GENEVA — Iran, Israel, and Arab states took part in a secret meeting about prospects for an international conference on banning nuclear weapons in the Middle East, diplomats said on Tuesday, a rare such gathering of regional adversaries.
They gave no details about the Nov. 2 meeting in a hotel in the Swiss village of Glion near Montreux. An Israeli official said various envoys set out their national positions but Israel had no direct communication with Iranian and Arab delegates.
But an Arab diplomat told Reuters: "That they were there, the Israelis and Iran, is the main thing." A new meeting would be held before the end of the year, the diplomat said.
It was not clear who chaired the session but a senior Finnish diplomat, Under-Secretary of State Jaakko Laajava, is charged with organizing the Middle East conference.

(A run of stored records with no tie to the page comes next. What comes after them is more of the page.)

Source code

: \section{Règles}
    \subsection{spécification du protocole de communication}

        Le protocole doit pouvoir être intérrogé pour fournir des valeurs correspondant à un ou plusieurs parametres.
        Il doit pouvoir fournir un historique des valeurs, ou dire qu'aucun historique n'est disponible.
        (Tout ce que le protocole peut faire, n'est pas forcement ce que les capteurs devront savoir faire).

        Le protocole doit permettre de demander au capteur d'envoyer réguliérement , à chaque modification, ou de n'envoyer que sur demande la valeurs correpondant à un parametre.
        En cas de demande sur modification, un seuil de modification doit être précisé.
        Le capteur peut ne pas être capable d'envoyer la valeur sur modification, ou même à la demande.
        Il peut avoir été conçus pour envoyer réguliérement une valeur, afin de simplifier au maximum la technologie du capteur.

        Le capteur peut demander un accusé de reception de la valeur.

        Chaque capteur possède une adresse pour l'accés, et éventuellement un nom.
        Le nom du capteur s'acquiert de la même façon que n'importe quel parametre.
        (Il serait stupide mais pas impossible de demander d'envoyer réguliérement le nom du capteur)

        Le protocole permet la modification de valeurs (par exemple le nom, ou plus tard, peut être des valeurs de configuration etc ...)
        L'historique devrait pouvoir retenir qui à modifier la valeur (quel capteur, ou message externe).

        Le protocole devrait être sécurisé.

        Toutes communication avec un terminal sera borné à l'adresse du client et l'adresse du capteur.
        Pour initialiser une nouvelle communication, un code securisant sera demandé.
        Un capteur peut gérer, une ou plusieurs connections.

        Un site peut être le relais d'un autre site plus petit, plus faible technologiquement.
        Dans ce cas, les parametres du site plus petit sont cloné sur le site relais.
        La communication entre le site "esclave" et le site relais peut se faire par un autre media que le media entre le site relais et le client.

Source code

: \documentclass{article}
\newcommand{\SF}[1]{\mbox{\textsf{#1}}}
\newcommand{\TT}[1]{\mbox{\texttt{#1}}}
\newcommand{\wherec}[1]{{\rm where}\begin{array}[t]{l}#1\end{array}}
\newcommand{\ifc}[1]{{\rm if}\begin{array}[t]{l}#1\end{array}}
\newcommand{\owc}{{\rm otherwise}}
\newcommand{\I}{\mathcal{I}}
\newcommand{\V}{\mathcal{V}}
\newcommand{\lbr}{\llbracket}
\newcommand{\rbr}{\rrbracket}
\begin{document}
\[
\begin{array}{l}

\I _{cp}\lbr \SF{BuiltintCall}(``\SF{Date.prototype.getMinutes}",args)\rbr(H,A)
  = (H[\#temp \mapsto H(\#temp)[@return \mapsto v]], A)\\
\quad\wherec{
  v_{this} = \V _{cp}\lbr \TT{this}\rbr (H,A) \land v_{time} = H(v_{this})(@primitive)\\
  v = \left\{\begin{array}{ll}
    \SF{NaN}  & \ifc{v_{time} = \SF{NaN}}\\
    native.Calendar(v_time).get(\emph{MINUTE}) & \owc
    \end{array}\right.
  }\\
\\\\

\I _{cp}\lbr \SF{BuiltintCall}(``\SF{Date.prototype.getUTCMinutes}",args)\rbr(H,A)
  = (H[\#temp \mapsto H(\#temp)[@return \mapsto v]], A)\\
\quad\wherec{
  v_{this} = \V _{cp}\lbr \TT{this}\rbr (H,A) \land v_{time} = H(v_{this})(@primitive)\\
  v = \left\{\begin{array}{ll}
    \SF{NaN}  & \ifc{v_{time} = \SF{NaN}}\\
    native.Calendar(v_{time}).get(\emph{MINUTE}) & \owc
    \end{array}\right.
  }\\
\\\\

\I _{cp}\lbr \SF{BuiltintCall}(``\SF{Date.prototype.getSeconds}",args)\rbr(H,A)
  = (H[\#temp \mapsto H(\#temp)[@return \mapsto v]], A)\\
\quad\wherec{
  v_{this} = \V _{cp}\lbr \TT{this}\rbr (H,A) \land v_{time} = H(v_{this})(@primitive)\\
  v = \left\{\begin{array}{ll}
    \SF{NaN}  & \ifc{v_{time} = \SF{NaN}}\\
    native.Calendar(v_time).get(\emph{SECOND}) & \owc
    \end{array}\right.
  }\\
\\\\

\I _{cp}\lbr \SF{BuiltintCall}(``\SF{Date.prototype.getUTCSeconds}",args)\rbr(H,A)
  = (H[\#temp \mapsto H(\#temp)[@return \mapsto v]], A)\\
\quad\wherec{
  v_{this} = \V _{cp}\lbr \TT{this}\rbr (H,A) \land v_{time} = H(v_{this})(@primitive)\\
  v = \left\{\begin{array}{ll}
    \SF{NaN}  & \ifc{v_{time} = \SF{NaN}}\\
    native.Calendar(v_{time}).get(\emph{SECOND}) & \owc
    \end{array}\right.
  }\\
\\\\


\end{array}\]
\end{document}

There was no immediate comment from his office on Tuesday, or from Iran.
The discussions were also attended by representatives of the United States and some Arab states, the Arab diplomat added, without naming them.
Israel is widely believed to possess the Middle East's only nuclear arsenal, drawing frequent condemnation by Arab countries and Iran, which say it threatens peace and security.
U.S. and Israeli officials see Iran's atomic activity as the main proliferation threat and say a nuclear arms-free zone in the Middle East is not feasible without a broad Arab-Israeli peace and verifiable limits on the Iranian nuclear program.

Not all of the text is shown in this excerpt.